──────── Dataset

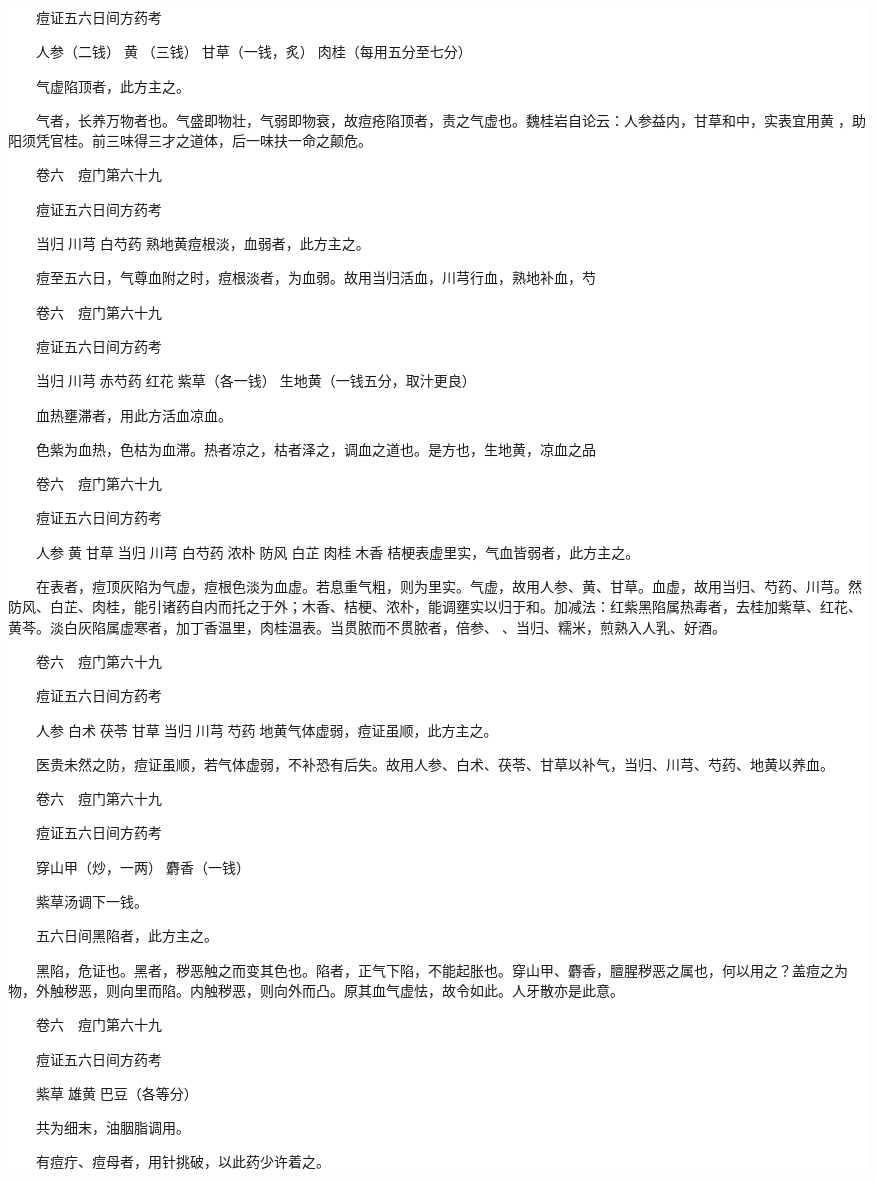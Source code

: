 　　痘证五六日间方药考

　　人参（二钱） 黄 （三钱） 甘草（一钱，炙） 肉桂（每用五分至七分）

　　气虚陷顶者，此方主之。

　　气者，长养万物者也。气盛即物壮，气弱即物衰，故痘疮陷顶者，责之气虚也。魏桂岩自论云：人参益内，甘草和中，实表宜用黄 ，助阳须凭官桂。前三味得三才之道体，后一味扶一命之颠危。

　　卷六　痘门第六十九

　　痘证五六日间方药考

　　当归 川芎 白芍药 熟地黄痘根淡，血弱者，此方主之。

　　痘至五六日，气尊血附之时，痘根淡者，为血弱。故用当归活血，川芎行血，熟地补血，芍

　　卷六　痘门第六十九

　　痘证五六日间方药考

　　当归 川芎 赤芍药 红花 紫草（各一钱） 生地黄（一钱五分，取汁更良）

　　血热壅滞者，用此方活血凉血。

　　色紫为血热，色枯为血滞。热者凉之，枯者泽之，调血之道也。是方也，生地黄，凉血之品

　　卷六　痘门第六十九

　　痘证五六日间方药考

　　人参 黄 甘草 当归 川芎 白芍药 浓朴 防风 白芷 肉桂 木香 桔梗表虚里实，气血皆弱者，此方主之。

　　在表者，痘顶灰陷为气虚，痘根色淡为血虚。若息重气粗，则为里实。气虚，故用人参、黄、甘草。血虚，故用当归、芍药、川芎。然防风、白芷、肉桂，能引诸药自内而托之于外；木香、桔梗、浓朴，能调壅实以归于和。加减法：红紫黑陷属热毒者，去桂加紫草、红花、黄芩。淡白灰陷属虚寒者，加丁香温里，肉桂温表。当贯脓而不贯脓者，倍参、 、当归、糯米，煎熟入人乳、好酒。

　　卷六　痘门第六十九

　　痘证五六日间方药考

　　人参 白术 茯苓 甘草 当归 川芎 芍药 地黄气体虚弱，痘证虽顺，此方主之。

　　医贵未然之防，痘证虽顺，若气体虚弱，不补恐有后失。故用人参、白术、茯苓、甘草以补气，当归、川芎、芍药、地黄以养血。

　　卷六　痘门第六十九

　　痘证五六日间方药考

　　穿山甲（炒，一两） 麝香（一钱）

　　紫草汤调下一钱。

　　五六日间黑陷者，此方主之。

　　黑陷，危证也。黑者，秽恶触之而变其色也。陷者，正气下陷，不能起胀也。穿山甲、麝香，膻腥秽恶之属也，何以用之？盖痘之为物，外触秽恶，则向里而陷。内触秽恶，则向外而凸。原其血气虚怯，故令如此。人牙散亦是此意。

　　卷六　痘门第六十九

　　痘证五六日间方药考

　　紫草 雄黄 巴豆（各等分）

　　共为细末，油胭脂调用。

　　有痘疔、痘母者，用针挑破，以此药少许着之。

────────────────

Problem statement: Set down the entire material verbatim, with each picture left out.

Answer section:
Source code

: 　　痘证五六日间方药考

　　人参（二钱） 黄 （三钱） 甘草（一钱，炙） 肉桂（每用五分至七分）

　　气虚陷顶者，此方主之。

　　气者，长养万物者也。气盛即物壮，气弱即物衰，故痘疮陷顶者，责之气虚也。魏桂岩自论云：人参益内，甘草和中，实表宜用黄 ，助阳须凭官桂。前三味得三才之道体，后一味扶一命之颠危。

　　卷六　痘门第六十九

　　痘证五六日间方药考

　　当归 川芎 白芍药 熟地黄痘根淡，血弱者，此方主之。

　　痘至五六日，气尊血附之时，痘根淡者，为血弱。故用当归活血，川芎行血，熟地补血，芍

　　卷六　痘门第六十九

　　痘证五六日间方药考

　　当归 川芎 赤芍药 红花 紫草（各一钱） 生地黄（一钱五分，取汁更良）

　　血热壅滞者，用此方活血凉血。

　　色紫为血热，色枯为血滞。热者凉之，枯者泽之，调血之道也。是方也，生地黄，凉血之品

　　卷六　痘门第六十九

　　痘证五六日间方药考

　　人参 黄 甘草 当归 川芎 白芍药 浓朴 防风 白芷 肉桂 木香 桔梗表虚里实，气血皆弱者，此方主之。

　　在表者，痘顶灰陷为气虚，痘根色淡为血虚。若息重气粗，则为里实。气虚，故用人参、黄、甘草。血虚，故用当归、芍药、川芎。然防风、白芷、肉桂，能引诸药自内而托之于外；木香、桔梗、浓朴，能调壅实以归于和。加减法：红紫黑陷属热毒者，去桂加紫草、红花、黄芩。淡白灰陷属虚寒者，加丁香温里，肉桂温表。当贯脓而不贯脓者，倍参、 、当归、糯米，煎熟入人乳、好酒。

　　卷六　痘门第六十九

　　痘证五六日间方药考

　　人参 白术 茯苓 甘草 当归 川芎 芍药 地黄气体虚弱，痘证虽顺，此方主之。

　　医贵未然之防，痘证虽顺，若气体虚弱，不补恐有后失。故用人参、白术、茯苓、甘草以补气，当归、川芎、芍药、地黄以养血。

　　卷六　痘门第六十九

　　痘证五六日间方药考

　　穿山甲（炒，一两） 麝香（一钱）

　　紫草汤调下一钱。

　　五六日间黑陷者，此方主之。

　　黑陷，危证也。黑者，秽恶触之而变其色也。陷者，正气下陷，不能起胀也。穿山甲、麝香，膻腥秽恶之属也，何以用之？盖痘之为物，外触秽恶，则向里而陷。内触秽恶，则向外而凸。原其血气虚怯，故令如此。人牙散亦是此意。

　　卷六　痘门第六十九

　　痘证五六日间方药考

　　紫草 雄黄 巴豆（各等分）

　　共为细末，油胭脂调用。

　　有痘疔、痘母者，用针挑破，以此药少许着之。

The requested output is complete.